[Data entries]
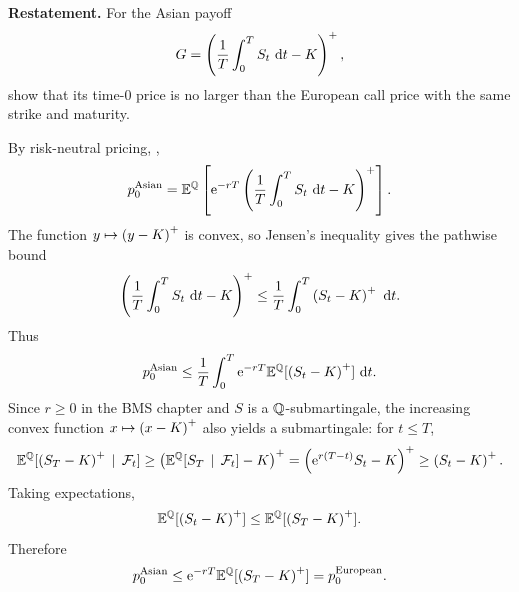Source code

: \begin{exercise}
\textbf{Restatement.}
For the Asian payoff
\[
  G=\pos{\frac1T\int_0^T S_t\,\dd t-K},
\]
show that its time-\(0\) price is no larger than the European call price with
the same strike and maturity.

\begin{solution}
By risk-neutral pricing, ,
\[
  p_0^{\mathrm{Asian}}
    =\EQ\left[
       \e^{-rT}\pos{\frac1T\int_0^T S_t\,\dd t-K}
     \right].
\]
The function \(y\mapsto\pos{y-K}\) is convex, so Jensen's inequality gives the
pathwise bound
\[
  \pos{\frac1T\int_0^T S_t\,\dd t-K}
  \le
  \frac1T\int_0^T\pos{S_t-K}\,\dd t.
\]
Thus
\[
  p_0^{\mathrm{Asian}}
  \le
  \frac1T\int_0^T\e^{-rT}\EQ[\pos{S_t-K}]\,\dd t.
\]
Since \(r\ge0\) in the BMS chapter and \(S\) is a \(\Q\)-submartingale, the
increasing convex function \(x\mapsto\pos{x-K}\) also yields a submartingale:
for \(t\le T\),
\[
  \EQ[\pos{S_T-K}\,\mid\,\F_t]
    \ge \pos{\EQ[S_T\,\mid\,\F_t]-K}
    =\pos{\e^{r(T-t)}S_t-K}
    \ge \pos{S_t-K}.
\]
Taking expectations,
\[
  \EQ[\pos{S_t-K}]\le \EQ[\pos{S_T-K}].
\]
Therefore
\[
  p_0^{\mathrm{Asian}}
    \le \e^{-rT}\EQ[\pos{S_T-K}]
    =p_0^{\mathrm{European}}.
\]
\end{solution}
\end{exercise}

Try it
Please give an exact printout of all the records, pictures aside.

Response for this exercise
Source code

: \begin{exercise}
\textbf{Restatement.}
For the Asian payoff
\[
  G=\pos{\frac1T\int_0^T S_t\,\dd t-K},
\]
show that its time-\(0\) price is no larger than the European call price with
the same strike and maturity.

\begin{solution}
By risk-neutral pricing, ,
\[
  p_0^{\mathrm{Asian}}
    =\EQ\left[
       \e^{-rT}\pos{\frac1T\int_0^T S_t\,\dd t-K}
     \right].
\]
The function \(y\mapsto\pos{y-K}\) is convex, so Jensen's inequality gives the
pathwise bound
\[
  \pos{\frac1T\int_0^T S_t\,\dd t-K}
  \le
  \frac1T\int_0^T\pos{S_t-K}\,\dd t.
\]
Thus
\[
  p_0^{\mathrm{Asian}}
  \le
  \frac1T\int_0^T\e^{-rT}\EQ[\pos{S_t-K}]\,\dd t.
\]
Since \(r\ge0\) in the BMS chapter and \(S\) is a \(\Q\)-submartingale, the
increasing convex function \(x\mapsto\pos{x-K}\) also yields a submartingale:
for \(t\le T\),
\[
  \EQ[\pos{S_T-K}\,\mid\,\F_t]
    \ge \pos{\EQ[S_T\,\mid\,\F_t]-K}
    =\pos{\e^{r(T-t)}S_t-K}
    \ge \pos{S_t-K}.
\]
Taking expectations,
\[
  \EQ[\pos{S_t-K}]\le \EQ[\pos{S_T-K}].
\]
Therefore
\[
  p_0^{\mathrm{Asian}}
    \le \e^{-rT}\EQ[\pos{S_T-K}]
    =p_0^{\mathrm{European}}.
\]
\end{solution}
\end{exercise}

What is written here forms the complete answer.